Could you tally the lines of the entries that carry the string "理想气体恒温可逆膨胀过程"? Reply with the number and nothing more.

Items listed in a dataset
..........

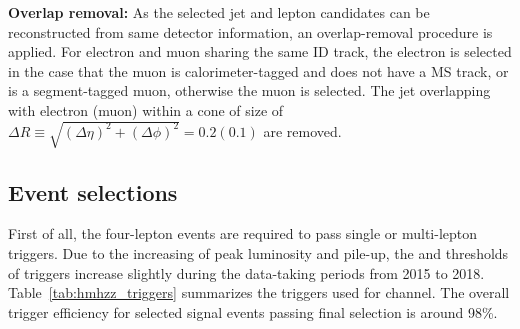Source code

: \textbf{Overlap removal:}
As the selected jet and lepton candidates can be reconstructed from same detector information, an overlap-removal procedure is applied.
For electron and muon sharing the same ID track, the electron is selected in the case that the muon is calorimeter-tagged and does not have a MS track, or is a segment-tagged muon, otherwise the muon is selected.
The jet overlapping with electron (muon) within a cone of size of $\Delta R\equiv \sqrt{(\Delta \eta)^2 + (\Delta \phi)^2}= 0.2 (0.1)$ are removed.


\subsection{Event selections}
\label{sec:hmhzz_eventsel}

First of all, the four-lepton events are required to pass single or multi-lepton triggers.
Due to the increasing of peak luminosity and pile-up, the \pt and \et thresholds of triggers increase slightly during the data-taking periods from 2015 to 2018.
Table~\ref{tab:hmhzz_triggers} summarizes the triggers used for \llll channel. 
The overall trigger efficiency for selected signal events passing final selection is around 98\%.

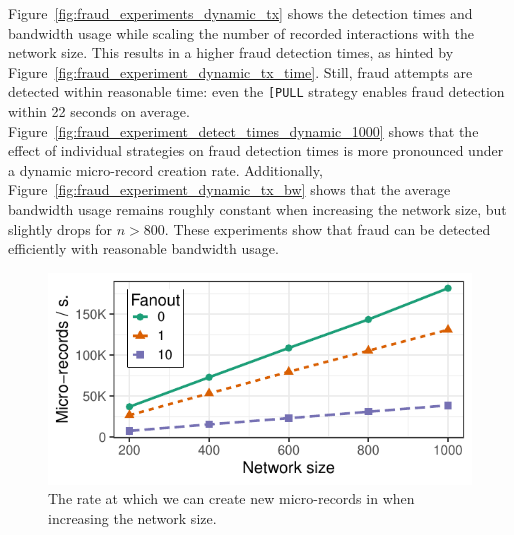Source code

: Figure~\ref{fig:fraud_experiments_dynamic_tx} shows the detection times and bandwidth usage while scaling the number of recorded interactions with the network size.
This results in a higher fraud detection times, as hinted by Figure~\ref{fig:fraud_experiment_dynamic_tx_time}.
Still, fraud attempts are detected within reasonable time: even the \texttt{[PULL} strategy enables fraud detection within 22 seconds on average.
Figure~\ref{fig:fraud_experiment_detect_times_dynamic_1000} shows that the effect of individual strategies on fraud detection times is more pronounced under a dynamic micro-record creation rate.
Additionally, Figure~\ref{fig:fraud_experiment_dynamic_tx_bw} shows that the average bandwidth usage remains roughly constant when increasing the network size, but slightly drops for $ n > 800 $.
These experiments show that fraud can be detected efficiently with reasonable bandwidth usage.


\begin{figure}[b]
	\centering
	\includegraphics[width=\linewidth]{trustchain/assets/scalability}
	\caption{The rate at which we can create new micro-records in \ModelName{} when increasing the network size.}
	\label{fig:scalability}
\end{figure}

..........

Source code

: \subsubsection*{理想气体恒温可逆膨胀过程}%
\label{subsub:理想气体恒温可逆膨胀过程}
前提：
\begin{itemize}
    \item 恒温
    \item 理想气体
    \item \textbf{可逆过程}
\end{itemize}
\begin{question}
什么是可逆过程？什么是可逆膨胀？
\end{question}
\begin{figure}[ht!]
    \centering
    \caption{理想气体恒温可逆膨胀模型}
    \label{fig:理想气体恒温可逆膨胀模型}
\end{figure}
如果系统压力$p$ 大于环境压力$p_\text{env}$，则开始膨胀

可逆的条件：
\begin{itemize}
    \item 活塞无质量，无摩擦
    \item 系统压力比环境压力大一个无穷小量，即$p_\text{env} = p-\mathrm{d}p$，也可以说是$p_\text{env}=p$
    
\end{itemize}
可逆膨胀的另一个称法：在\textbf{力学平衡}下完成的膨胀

..........

Output below: 2